*** Opening of EXTRACTED MATERIAL ***

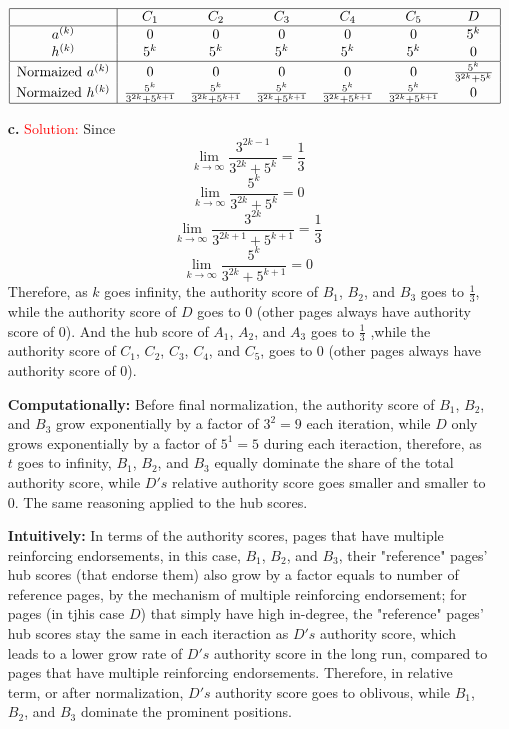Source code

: \documentclass[11pt]{article} %
\begin{document}
\begin{itemize}
$$\begin{array} {|c | c c c c c c |} \hline
 &  \text{$C_1$}  & \text{$C_2$}  & \text{$C_3$} & \text{$C_4$} & \text{$C_5$} & \text{$D$}\\ \hline 
a^{(k)}  & 0  & 0 & 0 & 0  & 0 & 5^k\\  
h^{(k)}  & 5^k & 5^k& 5^k  & 5^k& 5^k & 0\\ \hline
\text{Normaized} \ a^{(k)}  & 0  & 0 & 0 & 0  & 0 & \frac{5^k}{3^{2k}+5^k} \\  
\text{Normaized} \  h^{(k)}   & \frac{5^k}{3^{2k}+5^{k+1}} & \frac{5^k}{3^{2k}+5^{k+1}} & \frac{5^k}{3^{2k}+5^{k+1}}  & \frac{5^k}{3^{2k}+5^{k+1}} & \frac{5^k}{3^{2k}+5^{k+1}} & 0\\ \hline
\end{array}$$


\item[\textbf{c. }] \textcolor{red}{Solution:} 
Since $$ \lim_{k \to \infty} \frac{3^{2k-1}}{3^{2k}+5^k}=\frac{1}{3}$$
$$ \lim_{k \to \infty} \frac{5^k}{3^{2k}+5^k}=0$$ 
$$ \lim_{k \to \infty} \frac{3^{2k}}{3^{2k+1}+5^{k+1}}=\frac{1}{3}$$
$$ \lim_{k \to \infty} \frac{5^k}{3^{2k}+5^{k+1}}=0$$ 
Therefore, as $k$ goes infinity, the authority score of $B_1$, $B_2$, and $B_3$ goes to $\frac{1}{3}$, while the authority score of $D$ goes to 0 (other pages always have authority score of 0). And the hub score of $A_1$, $A_2$, and $A_3$ goes to $\frac{1}{3}$ ,while the authority score of  $C_1$, $C_2$, $C_3$, $C_4$, and $C_5$, goes to 0 (other pages always have authority score of 0). 

\textbf{Computationally:} Before final normalization, the authority score of $B_1$, $B_2$, and $B_3$ grow exponentially by a factor of $3^2=9$ each iteration, while $D$ only grows exponentially by a factor of $5^1=5$ during each iteraction, therefore, as $t$ goes to infinity, $B_1$, $B_2$, and $B_3$ equally dominate the share of the total authority score, while $D's$ relative authority score goes smaller and smaller to 0. The same reasoning applied to the hub scores.

\textbf{Intuitively:} In terms of the authority scores, pages that have multiple reinforcing endorsements, in this case, $B_1$, $B_2$, and $B_3$, their "reference" pages' hub scores  (that endorse them) also grow by a factor equals to number of reference pages, by the mechanism of multiple reinforcing endorsement; for pages (in tjhis case $D$) that simply have high in-degree, the "reference" pages' hub scores stay the same in each iteraction as $D's$ authority score, which leads to a lower grow rate of $D's$ authority score in the long run, compared to pages that have multiple reinforcing endorsements. Therefore, in relative term, or after normalization, $D's$ authority score goes to oblivous, while $B_1$, $B_2$, and $B_3$ dominate the prominent positions.

\end{itemize}
\end{document}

*** Close of EXTRACTED MATERIAL ***

◆ WHAT TO PRODUCE
Transcribe all of the data above exactly; no picture belongs in the copy.

◆ SOLUTION TO THIS EXERCISE
Source code

: \documentclass[11pt]{article} %
\begin{document}
\begin{itemize}
$$\begin{array} {|c | c c c c c c |} \hline
 &  \text{$C_1$}  & \text{$C_2$}  & \text{$C_3$} & \text{$C_4$} & \text{$C_5$} & \text{$D$}\\ \hline 
a^{(k)}  & 0  & 0 & 0 & 0  & 0 & 5^k\\  
h^{(k)}  & 5^k & 5^k& 5^k  & 5^k& 5^k & 0\\ \hline
\text{Normaized} \ a^{(k)}  & 0  & 0 & 0 & 0  & 0 & \frac{5^k}{3^{2k}+5^k} \\  
\text{Normaized} \  h^{(k)}   & \frac{5^k}{3^{2k}+5^{k+1}} & \frac{5^k}{3^{2k}+5^{k+1}} & \frac{5^k}{3^{2k}+5^{k+1}}  & \frac{5^k}{3^{2k}+5^{k+1}} & \frac{5^k}{3^{2k}+5^{k+1}} & 0\\ \hline
\end{array}$$


\item[\textbf{c. }] \textcolor{red}{Solution:} 
Since $$ \lim_{k \to \infty} \frac{3^{2k-1}}{3^{2k}+5^k}=\frac{1}{3}$$
$$ \lim_{k \to \infty} \frac{5^k}{3^{2k}+5^k}=0$$ 
$$ \lim_{k \to \infty} \frac{3^{2k}}{3^{2k+1}+5^{k+1}}=\frac{1}{3}$$
$$ \lim_{k \to \infty} \frac{5^k}{3^{2k}+5^{k+1}}=0$$ 
Therefore, as $k$ goes infinity, the authority score of $B_1$, $B_2$, and $B_3$ goes to $\frac{1}{3}$, while the authority score of $D$ goes to 0 (other pages always have authority score of 0). And the hub score of $A_1$, $A_2$, and $A_3$ goes to $\frac{1}{3}$ ,while the authority score of  $C_1$, $C_2$, $C_3$, $C_4$, and $C_5$, goes to 0 (other pages always have authority score of 0). 

\textbf{Computationally:} Before final normalization, the authority score of $B_1$, $B_2$, and $B_3$ grow exponentially by a factor of $3^2=9$ each iteration, while $D$ only grows exponentially by a factor of $5^1=5$ during each iteraction, therefore, as $t$ goes to infinity, $B_1$, $B_2$, and $B_3$ equally dominate the share of the total authority score, while $D's$ relative authority score goes smaller and smaller to 0. The same reasoning applied to the hub scores.

\textbf{Intuitively:} In terms of the authority scores, pages that have multiple reinforcing endorsements, in this case, $B_1$, $B_2$, and $B_3$, their "reference" pages' hub scores  (that endorse them) also grow by a factor equals to number of reference pages, by the mechanism of multiple reinforcing endorsement; for pages (in tjhis case $D$) that simply have high in-degree, the "reference" pages' hub scores stay the same in each iteraction as $D's$ authority score, which leads to a lower grow rate of $D's$ authority score in the long run, compared to pages that have multiple reinforcing endorsements. Therefore, in relative term, or after normalization, $D's$ authority score goes to oblivous, while $B_1$, $B_2$, and $B_3$ dominate the prominent positions.

\end{itemize}
\end{document}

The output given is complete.